Parents say they don’t feel their kindergartners are pressured to perform.
Children are eager to learn and adapt well to the rigor if they have support at home, Kujat said.
“They don’t want to feel like failures,” she said.
But some kindergartners are already anxious about their learning, said Tammy Goetz, principal at Seward Montessori in Minneapolis. That bothers her, she said.
Classrooms hold a mix of kids with different experiences, said Callahan, the Bethune kindergarten teacher.
“Not all children go to preschool, yet are expected to end up at the same place academically by June,” she added.
More children are getting access to preschool. Gov. Mark Dayton’s prekindergarten plan expanded early education this year so that more than 3,000 4-year-olds can attend school for free.
What happened to play?
But in the process, guided adult-supported playtime like sand and water play, dress-up corners and role-playing has largely vanished from kindergarten classrooms, said Amy Susman-Stillman, the director of applied research and training at the University of Minnesota’s Center for Early Education and Development.

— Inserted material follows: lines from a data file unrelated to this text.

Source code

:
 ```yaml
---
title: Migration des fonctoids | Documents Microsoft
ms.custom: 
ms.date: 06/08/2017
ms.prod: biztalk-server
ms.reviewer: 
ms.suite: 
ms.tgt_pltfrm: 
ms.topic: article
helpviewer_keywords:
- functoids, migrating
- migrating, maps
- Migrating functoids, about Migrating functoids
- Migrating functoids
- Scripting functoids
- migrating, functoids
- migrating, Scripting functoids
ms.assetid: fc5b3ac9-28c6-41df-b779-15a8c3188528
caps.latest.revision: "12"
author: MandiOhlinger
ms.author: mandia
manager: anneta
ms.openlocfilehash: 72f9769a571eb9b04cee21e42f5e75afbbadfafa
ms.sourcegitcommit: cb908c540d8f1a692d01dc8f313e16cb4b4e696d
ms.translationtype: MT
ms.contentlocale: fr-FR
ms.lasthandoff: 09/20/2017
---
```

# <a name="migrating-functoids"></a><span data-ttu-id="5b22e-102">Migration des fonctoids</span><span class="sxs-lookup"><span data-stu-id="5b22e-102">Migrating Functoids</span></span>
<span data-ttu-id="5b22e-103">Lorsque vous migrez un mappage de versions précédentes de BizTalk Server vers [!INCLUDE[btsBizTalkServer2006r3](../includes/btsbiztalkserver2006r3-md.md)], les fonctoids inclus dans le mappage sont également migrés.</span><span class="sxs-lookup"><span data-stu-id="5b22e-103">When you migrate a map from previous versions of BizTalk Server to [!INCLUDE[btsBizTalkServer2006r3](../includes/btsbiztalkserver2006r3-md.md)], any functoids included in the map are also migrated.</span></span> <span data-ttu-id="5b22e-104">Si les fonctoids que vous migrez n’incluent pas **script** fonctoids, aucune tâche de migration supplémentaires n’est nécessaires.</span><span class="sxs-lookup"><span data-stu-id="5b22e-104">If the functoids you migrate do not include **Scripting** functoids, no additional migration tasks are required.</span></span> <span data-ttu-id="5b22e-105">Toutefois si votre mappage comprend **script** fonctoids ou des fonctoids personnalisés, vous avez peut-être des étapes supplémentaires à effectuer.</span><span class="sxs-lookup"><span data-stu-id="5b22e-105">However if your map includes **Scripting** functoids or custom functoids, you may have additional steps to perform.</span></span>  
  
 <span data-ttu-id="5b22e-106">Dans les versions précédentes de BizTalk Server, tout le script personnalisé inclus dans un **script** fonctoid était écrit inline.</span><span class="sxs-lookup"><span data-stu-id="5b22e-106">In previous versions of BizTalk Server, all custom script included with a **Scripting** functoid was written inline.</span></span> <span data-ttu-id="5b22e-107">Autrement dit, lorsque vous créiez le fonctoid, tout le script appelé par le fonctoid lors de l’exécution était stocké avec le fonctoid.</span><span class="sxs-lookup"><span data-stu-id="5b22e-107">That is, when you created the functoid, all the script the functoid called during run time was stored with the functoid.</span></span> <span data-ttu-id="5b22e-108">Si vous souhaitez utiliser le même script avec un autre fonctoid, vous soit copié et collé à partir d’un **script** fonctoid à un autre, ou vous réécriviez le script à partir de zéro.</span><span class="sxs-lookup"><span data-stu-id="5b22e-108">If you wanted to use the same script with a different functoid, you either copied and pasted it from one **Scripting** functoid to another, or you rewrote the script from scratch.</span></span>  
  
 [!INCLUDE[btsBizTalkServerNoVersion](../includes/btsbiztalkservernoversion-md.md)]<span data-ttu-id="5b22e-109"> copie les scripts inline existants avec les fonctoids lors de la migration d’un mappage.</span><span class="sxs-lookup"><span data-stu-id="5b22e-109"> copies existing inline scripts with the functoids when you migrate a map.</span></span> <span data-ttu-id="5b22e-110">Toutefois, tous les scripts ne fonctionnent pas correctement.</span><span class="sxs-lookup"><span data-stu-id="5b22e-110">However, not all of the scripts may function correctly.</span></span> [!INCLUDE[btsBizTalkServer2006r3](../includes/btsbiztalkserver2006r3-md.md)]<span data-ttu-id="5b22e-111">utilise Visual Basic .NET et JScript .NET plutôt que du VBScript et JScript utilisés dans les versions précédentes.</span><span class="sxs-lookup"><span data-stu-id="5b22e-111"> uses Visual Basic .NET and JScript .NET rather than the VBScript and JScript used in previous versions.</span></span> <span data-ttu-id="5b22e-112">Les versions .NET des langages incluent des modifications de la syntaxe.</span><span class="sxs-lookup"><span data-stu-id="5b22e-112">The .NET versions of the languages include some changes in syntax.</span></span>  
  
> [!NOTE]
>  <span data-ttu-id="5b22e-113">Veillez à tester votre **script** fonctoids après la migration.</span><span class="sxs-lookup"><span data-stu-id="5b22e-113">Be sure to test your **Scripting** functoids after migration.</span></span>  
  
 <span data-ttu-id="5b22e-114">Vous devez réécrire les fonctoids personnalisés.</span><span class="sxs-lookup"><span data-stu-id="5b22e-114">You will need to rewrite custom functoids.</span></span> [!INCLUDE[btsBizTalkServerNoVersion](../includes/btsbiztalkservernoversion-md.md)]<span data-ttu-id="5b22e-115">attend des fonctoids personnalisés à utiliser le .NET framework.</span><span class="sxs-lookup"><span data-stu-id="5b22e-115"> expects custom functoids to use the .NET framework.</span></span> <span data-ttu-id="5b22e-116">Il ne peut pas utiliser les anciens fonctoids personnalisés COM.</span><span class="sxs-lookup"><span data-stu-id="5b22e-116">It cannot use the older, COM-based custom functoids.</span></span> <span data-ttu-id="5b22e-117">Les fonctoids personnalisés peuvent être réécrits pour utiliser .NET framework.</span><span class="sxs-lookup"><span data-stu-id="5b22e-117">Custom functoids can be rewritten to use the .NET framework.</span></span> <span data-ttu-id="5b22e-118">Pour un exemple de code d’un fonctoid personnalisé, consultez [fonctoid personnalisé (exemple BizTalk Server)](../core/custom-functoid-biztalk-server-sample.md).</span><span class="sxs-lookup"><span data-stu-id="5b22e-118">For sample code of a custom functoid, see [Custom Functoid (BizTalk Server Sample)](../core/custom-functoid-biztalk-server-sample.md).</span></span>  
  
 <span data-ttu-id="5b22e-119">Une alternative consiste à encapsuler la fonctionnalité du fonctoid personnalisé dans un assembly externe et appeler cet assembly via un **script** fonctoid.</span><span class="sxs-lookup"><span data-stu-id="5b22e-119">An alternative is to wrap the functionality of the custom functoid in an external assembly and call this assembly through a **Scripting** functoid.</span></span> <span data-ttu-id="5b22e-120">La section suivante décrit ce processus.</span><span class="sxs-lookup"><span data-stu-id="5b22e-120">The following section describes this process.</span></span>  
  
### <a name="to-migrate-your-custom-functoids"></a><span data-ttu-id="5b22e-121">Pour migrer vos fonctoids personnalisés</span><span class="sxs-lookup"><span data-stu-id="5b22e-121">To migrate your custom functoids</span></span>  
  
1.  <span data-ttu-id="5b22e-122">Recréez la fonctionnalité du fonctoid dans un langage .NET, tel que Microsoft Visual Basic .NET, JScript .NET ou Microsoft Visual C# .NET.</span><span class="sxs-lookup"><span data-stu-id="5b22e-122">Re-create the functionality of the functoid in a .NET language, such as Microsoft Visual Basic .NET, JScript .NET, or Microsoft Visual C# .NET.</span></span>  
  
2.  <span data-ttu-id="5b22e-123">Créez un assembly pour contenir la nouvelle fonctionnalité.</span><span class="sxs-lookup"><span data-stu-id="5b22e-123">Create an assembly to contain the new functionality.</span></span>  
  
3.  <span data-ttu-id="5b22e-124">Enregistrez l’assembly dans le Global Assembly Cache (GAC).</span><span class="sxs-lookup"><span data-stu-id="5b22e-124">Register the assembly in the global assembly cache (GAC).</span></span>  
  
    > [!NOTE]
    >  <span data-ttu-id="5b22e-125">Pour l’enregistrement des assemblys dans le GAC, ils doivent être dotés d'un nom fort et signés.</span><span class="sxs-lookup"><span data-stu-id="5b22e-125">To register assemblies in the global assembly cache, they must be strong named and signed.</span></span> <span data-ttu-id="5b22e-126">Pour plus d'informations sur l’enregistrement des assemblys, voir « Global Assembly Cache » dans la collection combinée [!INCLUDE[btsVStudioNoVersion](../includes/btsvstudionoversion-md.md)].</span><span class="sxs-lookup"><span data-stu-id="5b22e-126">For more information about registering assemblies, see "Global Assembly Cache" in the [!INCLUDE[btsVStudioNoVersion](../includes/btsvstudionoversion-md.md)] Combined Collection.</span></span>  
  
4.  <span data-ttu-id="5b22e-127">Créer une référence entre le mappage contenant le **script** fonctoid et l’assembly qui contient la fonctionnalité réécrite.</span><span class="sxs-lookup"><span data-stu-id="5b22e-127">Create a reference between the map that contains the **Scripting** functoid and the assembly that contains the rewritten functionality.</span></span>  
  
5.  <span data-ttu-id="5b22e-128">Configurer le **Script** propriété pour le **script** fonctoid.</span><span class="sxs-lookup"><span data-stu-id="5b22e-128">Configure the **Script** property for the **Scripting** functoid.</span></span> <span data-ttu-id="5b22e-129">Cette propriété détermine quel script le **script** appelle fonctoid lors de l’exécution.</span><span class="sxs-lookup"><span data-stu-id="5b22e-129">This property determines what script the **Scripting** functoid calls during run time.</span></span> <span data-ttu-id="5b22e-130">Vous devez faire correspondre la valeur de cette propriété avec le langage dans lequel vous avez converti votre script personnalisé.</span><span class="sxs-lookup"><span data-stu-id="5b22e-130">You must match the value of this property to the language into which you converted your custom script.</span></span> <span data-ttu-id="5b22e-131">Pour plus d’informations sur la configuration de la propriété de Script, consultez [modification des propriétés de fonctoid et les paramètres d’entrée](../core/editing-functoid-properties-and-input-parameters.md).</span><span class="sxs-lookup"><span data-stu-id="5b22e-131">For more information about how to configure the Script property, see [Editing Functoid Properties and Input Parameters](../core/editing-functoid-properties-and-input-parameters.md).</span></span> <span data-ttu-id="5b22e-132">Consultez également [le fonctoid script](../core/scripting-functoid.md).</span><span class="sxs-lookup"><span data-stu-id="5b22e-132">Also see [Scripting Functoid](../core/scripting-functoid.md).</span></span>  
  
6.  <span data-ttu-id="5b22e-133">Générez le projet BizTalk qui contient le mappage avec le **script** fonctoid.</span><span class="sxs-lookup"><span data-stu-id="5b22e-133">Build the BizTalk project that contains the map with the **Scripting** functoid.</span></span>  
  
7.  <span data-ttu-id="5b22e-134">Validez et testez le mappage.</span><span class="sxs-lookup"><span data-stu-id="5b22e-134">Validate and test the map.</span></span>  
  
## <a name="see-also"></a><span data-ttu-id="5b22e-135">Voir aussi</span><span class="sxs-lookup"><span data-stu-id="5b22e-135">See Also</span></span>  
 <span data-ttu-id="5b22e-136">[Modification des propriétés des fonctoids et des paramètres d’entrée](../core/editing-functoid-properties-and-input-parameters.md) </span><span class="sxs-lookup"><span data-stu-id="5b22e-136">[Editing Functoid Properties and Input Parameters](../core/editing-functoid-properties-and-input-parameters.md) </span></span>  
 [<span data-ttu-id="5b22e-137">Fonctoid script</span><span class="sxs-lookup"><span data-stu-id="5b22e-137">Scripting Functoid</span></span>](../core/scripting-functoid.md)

Teachers are trying to balance rigor and fun. Kindergartners molded the shapes of letters with Play-Doh at Meadowbrook Elementary. They sang along to a song about the colors in Boucher’s class.
Meanwhile, the Minneapolis district is administering tougher kindergarten assessments, Boucher said. He knows the bottom line but wishes things were looser: Kids need more time for Lincoln Logs, Legos and building blocks.
“My schedule doesn’t really allow for us to do that,” he said.
At Folwell, Boucher said he does his best to keep kindergarten fun despite the academic expectations with singalongs and arts projects, but the little ones wear out and lose focus in the afternoon.
The focus on rigor is cyclical, Callahan said, and she expects it to shift back to the importance of play.
“We’re going to start going the other way and having more of a balance,” she said.